BEGIN SOURCE INFORMATION

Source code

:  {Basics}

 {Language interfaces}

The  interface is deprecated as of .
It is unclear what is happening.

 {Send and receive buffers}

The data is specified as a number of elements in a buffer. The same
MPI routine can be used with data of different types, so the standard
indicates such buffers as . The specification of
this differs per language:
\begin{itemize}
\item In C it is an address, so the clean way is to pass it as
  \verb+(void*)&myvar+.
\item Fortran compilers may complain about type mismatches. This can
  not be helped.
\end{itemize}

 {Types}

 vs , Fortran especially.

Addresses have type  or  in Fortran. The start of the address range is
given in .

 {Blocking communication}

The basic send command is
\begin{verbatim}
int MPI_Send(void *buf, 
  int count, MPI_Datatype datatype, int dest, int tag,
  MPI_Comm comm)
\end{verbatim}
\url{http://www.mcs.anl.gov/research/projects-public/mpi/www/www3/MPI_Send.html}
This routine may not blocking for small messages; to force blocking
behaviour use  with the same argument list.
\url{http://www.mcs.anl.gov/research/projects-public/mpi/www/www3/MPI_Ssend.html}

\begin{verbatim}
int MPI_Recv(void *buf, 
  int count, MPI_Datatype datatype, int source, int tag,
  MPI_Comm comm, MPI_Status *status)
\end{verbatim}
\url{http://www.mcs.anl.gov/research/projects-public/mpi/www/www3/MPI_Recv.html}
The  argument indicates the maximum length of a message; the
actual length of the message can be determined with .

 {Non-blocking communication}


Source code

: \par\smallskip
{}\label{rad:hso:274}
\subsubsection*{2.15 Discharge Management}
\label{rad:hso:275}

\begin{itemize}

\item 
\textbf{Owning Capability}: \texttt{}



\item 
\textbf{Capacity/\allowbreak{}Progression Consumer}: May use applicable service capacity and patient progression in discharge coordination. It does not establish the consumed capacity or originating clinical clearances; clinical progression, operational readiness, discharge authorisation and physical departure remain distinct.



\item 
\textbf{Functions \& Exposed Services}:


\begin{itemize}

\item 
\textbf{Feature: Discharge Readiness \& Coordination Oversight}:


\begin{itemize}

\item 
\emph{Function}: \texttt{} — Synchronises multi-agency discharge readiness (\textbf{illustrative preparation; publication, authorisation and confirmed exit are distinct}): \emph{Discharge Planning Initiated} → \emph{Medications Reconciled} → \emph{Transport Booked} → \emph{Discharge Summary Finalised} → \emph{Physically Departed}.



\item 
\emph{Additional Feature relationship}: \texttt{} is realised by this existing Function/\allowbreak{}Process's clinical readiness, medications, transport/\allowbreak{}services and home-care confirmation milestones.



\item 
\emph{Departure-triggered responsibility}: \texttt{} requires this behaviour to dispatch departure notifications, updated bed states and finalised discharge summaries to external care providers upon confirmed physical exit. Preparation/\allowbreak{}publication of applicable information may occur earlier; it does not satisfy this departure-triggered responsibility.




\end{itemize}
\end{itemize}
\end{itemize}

END SOURCE INFORMATION
BEGIN SOURCE INFORMATION

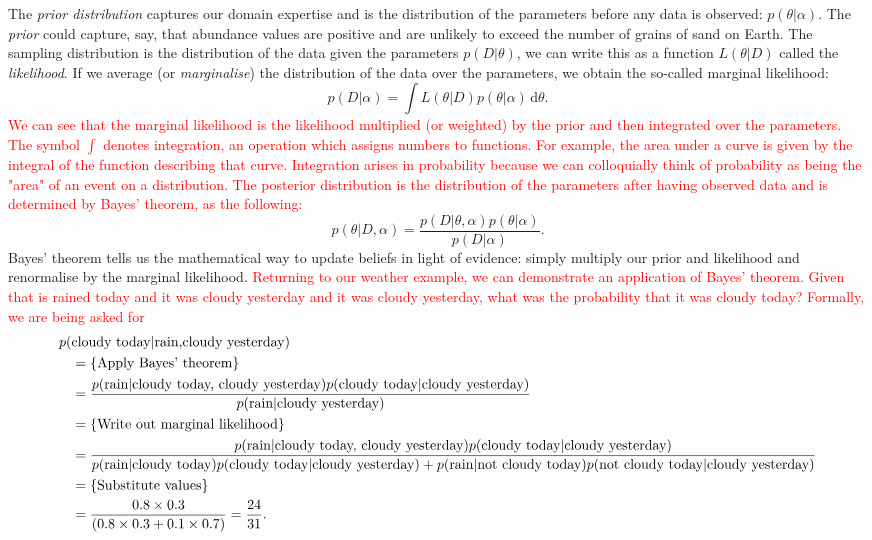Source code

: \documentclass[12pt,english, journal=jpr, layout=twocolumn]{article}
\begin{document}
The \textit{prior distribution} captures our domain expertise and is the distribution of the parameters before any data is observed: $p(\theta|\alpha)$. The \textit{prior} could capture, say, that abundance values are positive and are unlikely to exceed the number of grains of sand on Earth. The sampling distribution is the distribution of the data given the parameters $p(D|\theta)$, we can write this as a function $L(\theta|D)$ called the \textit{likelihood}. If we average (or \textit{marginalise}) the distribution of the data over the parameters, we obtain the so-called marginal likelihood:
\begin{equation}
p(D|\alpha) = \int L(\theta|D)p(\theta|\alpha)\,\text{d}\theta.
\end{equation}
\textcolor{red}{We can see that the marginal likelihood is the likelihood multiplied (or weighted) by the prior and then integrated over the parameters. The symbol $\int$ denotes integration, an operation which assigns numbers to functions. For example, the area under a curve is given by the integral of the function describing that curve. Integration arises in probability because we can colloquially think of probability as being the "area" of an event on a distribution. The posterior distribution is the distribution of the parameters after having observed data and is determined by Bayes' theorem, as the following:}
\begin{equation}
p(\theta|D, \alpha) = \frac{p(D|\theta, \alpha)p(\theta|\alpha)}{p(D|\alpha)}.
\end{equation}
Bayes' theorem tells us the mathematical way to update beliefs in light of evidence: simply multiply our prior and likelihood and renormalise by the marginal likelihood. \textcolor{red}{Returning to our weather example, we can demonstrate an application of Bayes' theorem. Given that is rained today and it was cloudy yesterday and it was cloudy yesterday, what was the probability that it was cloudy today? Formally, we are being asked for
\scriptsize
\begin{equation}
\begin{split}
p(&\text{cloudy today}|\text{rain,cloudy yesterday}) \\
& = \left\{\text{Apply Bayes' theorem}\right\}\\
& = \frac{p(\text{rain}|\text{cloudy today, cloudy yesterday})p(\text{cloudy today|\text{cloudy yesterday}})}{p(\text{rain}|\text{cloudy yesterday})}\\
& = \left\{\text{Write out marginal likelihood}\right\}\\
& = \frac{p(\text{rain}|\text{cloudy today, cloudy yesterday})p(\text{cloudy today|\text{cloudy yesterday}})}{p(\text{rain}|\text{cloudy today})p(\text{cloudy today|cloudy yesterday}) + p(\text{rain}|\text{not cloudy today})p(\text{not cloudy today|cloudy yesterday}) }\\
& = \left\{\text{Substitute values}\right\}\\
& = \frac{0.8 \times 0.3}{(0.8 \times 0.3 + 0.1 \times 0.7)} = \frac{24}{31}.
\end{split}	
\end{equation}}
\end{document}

END SOURCE INFORMATION

**YOUR ASSIGNMENT:** When a line in the material above holds the word "datatype", copy that line.

**FINAL ANSWER:**
  int count, MPI_Datatype datatype, int dest, int tag,
  int count, MPI_Datatype datatype, int source, int tag,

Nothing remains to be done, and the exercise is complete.